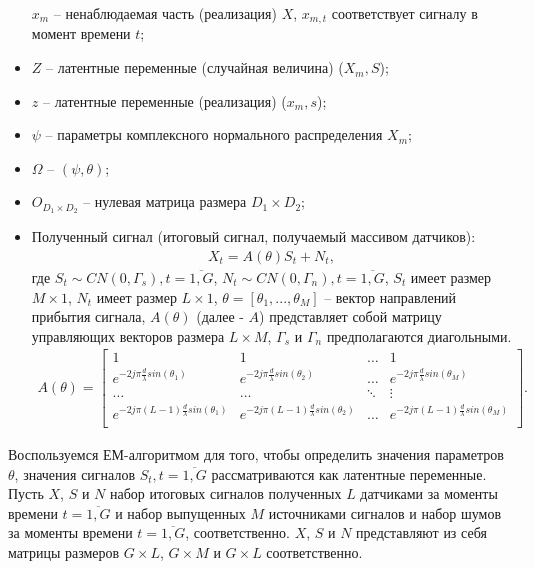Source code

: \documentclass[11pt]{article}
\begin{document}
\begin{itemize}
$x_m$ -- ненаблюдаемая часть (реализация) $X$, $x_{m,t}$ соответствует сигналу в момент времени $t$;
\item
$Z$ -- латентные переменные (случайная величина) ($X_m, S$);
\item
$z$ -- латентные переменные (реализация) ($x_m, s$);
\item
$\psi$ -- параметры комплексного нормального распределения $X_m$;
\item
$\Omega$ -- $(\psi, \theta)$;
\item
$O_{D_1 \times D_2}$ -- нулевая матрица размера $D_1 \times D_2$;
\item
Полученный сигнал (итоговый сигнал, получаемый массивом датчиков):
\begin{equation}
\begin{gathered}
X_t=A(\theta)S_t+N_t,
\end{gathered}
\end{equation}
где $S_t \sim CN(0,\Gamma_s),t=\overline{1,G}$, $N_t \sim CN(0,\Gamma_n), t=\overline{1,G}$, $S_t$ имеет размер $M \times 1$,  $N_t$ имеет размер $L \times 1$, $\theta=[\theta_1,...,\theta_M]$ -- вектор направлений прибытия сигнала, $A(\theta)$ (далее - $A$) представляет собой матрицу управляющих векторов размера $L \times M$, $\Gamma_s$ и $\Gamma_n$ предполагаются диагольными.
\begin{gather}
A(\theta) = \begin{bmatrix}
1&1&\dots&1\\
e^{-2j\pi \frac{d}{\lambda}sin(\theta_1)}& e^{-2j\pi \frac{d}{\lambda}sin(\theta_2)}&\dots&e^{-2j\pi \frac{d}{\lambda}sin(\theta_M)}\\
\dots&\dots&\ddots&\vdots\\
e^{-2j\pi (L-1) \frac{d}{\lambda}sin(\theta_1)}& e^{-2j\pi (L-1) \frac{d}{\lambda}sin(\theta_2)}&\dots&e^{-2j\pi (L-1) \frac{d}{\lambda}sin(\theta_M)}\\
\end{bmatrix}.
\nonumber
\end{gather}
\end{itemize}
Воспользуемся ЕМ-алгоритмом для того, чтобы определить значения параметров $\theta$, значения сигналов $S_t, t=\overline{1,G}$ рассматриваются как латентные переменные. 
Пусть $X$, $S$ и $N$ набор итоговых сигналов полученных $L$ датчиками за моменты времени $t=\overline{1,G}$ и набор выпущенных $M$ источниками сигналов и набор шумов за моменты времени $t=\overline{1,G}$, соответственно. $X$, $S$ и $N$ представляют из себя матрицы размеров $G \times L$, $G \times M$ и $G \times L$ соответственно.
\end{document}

= WHAT THE TASK REQUIRES =
The lines above that hold the word "dots" are the ones to copy.

= TASK RESULT =
1&1&\dots&1\\
e^{-2j\pi \frac{d}{\lambda}sin(\theta_1)}& e^{-2j\pi \frac{d}{\lambda}sin(\theta_2)}&\dots&e^{-2j\pi \frac{d}{\lambda}sin(\theta_M)}\\
\dots&\dots&\ddots&\vdots\\
e^{-2j\pi (L-1) \frac{d}{\lambda}sin(\theta_1)}& e^{-2j\pi (L-1) \frac{d}{\lambda}sin(\theta_2)}&\dots&e^{-2j\pi (L-1) \frac{d}{\lambda}sin(\theta_M)}\\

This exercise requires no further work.